Don't know if that helps.

I have the pml file but it's 253MB Any idea how I shrink it?

Thanks for your time

[submix8c]

ccmsetup info -
http://technet.microsoft.com/en-us/library...2(printer).aspx
just so you know how it works...

[MagicAndre1981]

@DigitalNomad

try to compress it with 7zip as a 7z archive with Ultra compression.

[DigitalNomad]

Thanks for the replies guys.

Magic:
I did try that, but the file was still way to large. I'm suprised that it is so big for about a minute worth of gathering data. I can save it as a csv though I don't know what the readablity of it will be?

Submix8c:
Thanks for the link. I had already looked at that. Like I mentioned I've been scouring the net for answers for the past week or so.. All our machines run the configuration manager but none of the them other behave like this, nor do they have ccmsetup.exe actually running continually like this machine.
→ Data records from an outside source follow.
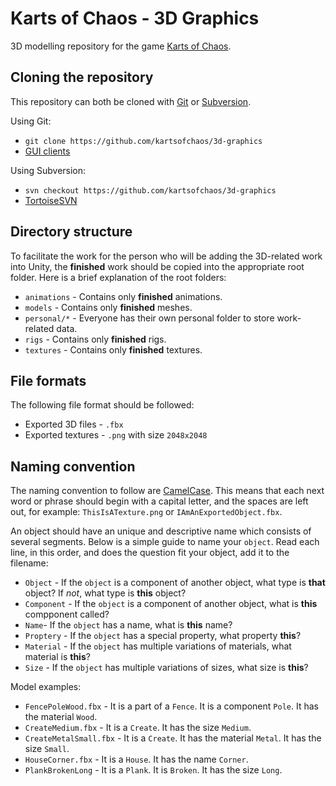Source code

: Karts of Chaos - 3D Graphics
============================

3D modelling repository for the game [Karts of Chaos](https://github.com/kartsofchaos/game).

Cloning the repository
----------------------

This repository can both be cloned with [Git](http://git-scm.com/) or [Subversion](https://subversion.apache.org/).

Using Git:
- `git clone https://github.com/kartsofchaos/3d-graphics`
- [GUI clients](http://git-scm.com/downloads/guis)

Using Subversion:
- `svn checkout https://github.com/kartsofchaos/3d-graphics`
- [TortoiseSVN](http://tortoisesvn.net/)

Directory structure
-------------------

To facilitate the work for the person who will be adding the 3D-related work into Unity, the **finished** work should be copied into the appropriate root folder. Here is a brief explanation of the root folders:

- `animations` - Contains only **finished** animations.
- `models` - Contains only **finished** meshes.
- `personal/*` - Everyone has their own personal folder to store work-related data.
- `rigs` - Contains only **finished** rigs.
- `textures` - Contains only **finished** textures.

File formats
------------

The following file format should be followed:

- Exported 3D files - `.fbx`
- Exported textures - `.png` with size `2048x2048`

Naming convention
-----------------

The naming convention to follow are [CamelCase](http://en.wikipedia.org/wiki/CamelCase). This means that each next word or phrase should begin with a capital letter, and the spaces are left out, for example: `ThisIsATexture.png` or `IAmAnExportedObject.fbx`. 

An object should have an unique and descriptive name which consists of several segments. Below is a simple guide to name your `object`. Read each line, in this order, and does the question fit your object, add it to the filename:

- `Object` - If the `object` is a component of another object, what type is **that** object? If _not_, what type is **this** object?
- `Component` - If the `object` is a component of another object, what is **this** compponent called?
- `Name`- If the `object` has a name, what is **this** name?
- `Proptery` - If the `object` has a special property, what property **this**?
- `Material` - If the `object` has multiple variations of materials, what material is **this**?
- `Size` - If the `object` has multiple variations of sizes, what size is **this**?

Model examples:
- `FencePoleWood.fbx` - It is a part of a `Fence`. It is a component `Pole`. It has the material `Wood`.
- `CreateMedium.fbx` - It is a `Create`. It has the size `Medium`.
- `CreateMetalSmall.fbx` - It is a `Create`. It has the material `Metal`. It has the size `Small`.
- `HouseCorner.fbx` - It is a `House`. It has the name `Corner`.
- `PlankBrokenLong` - It is a `Plank`. It is `Broken`. It has the size `Long`.
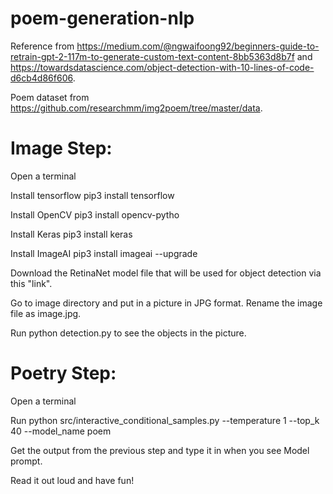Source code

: # poem-generation-nlp

Reference from https://medium.com/@ngwaifoong92/beginners-guide-to-retrain-gpt-2-117m-to-generate-custom-text-content-8bb5363d8b7f and https://towardsdatascience.com/object-detection-with-10-lines-of-code-d6cb4d86f606.

Poem dataset from https://github.com/researchmm/img2poem/tree/master/data.

# Image Step:
  Open a terminal
  
  Install tensorflow pip3 install tensorflow
  
  Install OpenCV pip3 install opencv-pytho
  
  Install Keras pip3 install keras
  
  Install ImageAI pip3 install imageai --upgrade
  
  Download the RetinaNet model file that will be used for object detection via this "link".
  
  Go to image directory and put in a picture in JPG format. Rename the image file as image.jpg.
  
  Run python detection.py to see the objects in the picture.

# Poetry Step:
  Open a terminal
  
  Run python src/interactive_conditional_samples.py --temperature 1 --top_k 40 --model_name poem
  
  Get the output from the previous step and type it in when you see Model prompt.
  
  Read it out loud and have fun!
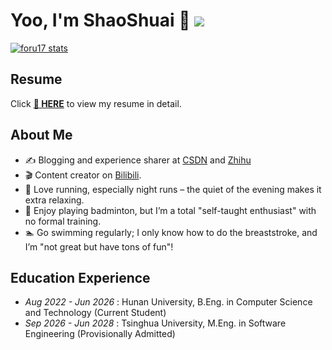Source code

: # Yoo, I'm ShaoShuai 👋 ![](https://komarev.com/ghpvc/?username=Obstacle19&color=blue&style=flat-square)

[![foru17 stats](https://github-readme-stats.vercel.app/api?username=Obstacle19&theme=dark&show_icons=true)](https://github.com/obstacle19)

## Resume

Click **[📝 HERE](https://obstacle19.github.io/)** to view my resume in detail.

## About Me

- ✍️ Blogging and experience sharer at [CSDN](https://blog.csdn.net/obstacle19?type=blog) and [Zhihu](https://www.zhihu.com/people/49-64-5-73-32)
- 🎬 Content creator on [Bilibili](https://space.bilibili.com/642469820).
- 🏃 Love running, especially night runs – the quiet of the evening makes it extra relaxing.
- 🎾 Enjoy playing badminton, but I’m a total "self-taught enthusiast" with no formal training.
- 🏊 Go swimming regularly; I only know how to do the breaststroke, and I’m "not great but have tons of fun"!

## Education Experience

- *Aug 2022 - Jun 2026* : Hunan University, B.Eng. in Computer Science and Technology (Current Student)
- *Sep 2026 - Jun 2028* : Tsinghua University, M.Eng. in Software Engineering (Provisionally Admitted)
This post has been edited by DigitalNomad: 19 November 2009 - 03:30 PM

[MagicAndre1981]

compress it and upload it to a 1Clickhoster like RS, megashare or zippyshare and post the link here or send it in a PM to cluberti.

[cluberti]

PM sent with upload location.

[DigitalNomad]

cluberti, on Nov 20 2009, 08:24 AM, said:

PM sent with upload location.

Thanks cluberti,
Tried to login but get login error: "530 login failed"

Thanks

UPDATE: I have uploaded it here for you.

http://www22.zippysh...92379/file.html

Thanks again

This post has been edited by DigitalNomad: 20 November 2009 - 06:31 AM

[cluberti]

It seems services.exe is failing to delete or read the following registry key, over, and over, and over,.... you get the picture:

Date & Time:	11/19/2009 12:14:57 PM
Event Class:	Registry
Operation:	RegOpenKey
Result:	ACCESS DENIED
Path:	HKLM\System\CurrentControlSet\Enum\Root\*SMS_MOUSE\0000\LogConf
TID:	348
Duration:	0.0000229
Desired Access:	Delete

Date & Time:	11/19/2009 12:14:57 PM
Event Class:	Registry
Operation:	RegDeleteKey
Result:	CANNOT DELETE
Path:	HKLM\System\CurrentControlSet\Enum\Root\*SMS_MOUSE\0000
TID:	348
Duration:	0.0000056

Seems like you might want too look at the permissions of the registry keys under \*SMS_MOUSE\ on that machine, as there are literally thousands of these events and this is the only place where the process gets "stuck". Given that the stack is similar to the one you posted above, this is the likely culprit.

[DigitalNomad]

Thanks for that cuberit. Really aprreciate you taking the time to help out. I'll look into that. I beleive that SMS mouse has something to do with the remote mouse function but I'll dig a little further and see what I can find.

Thanks to others that have also taken the time to post.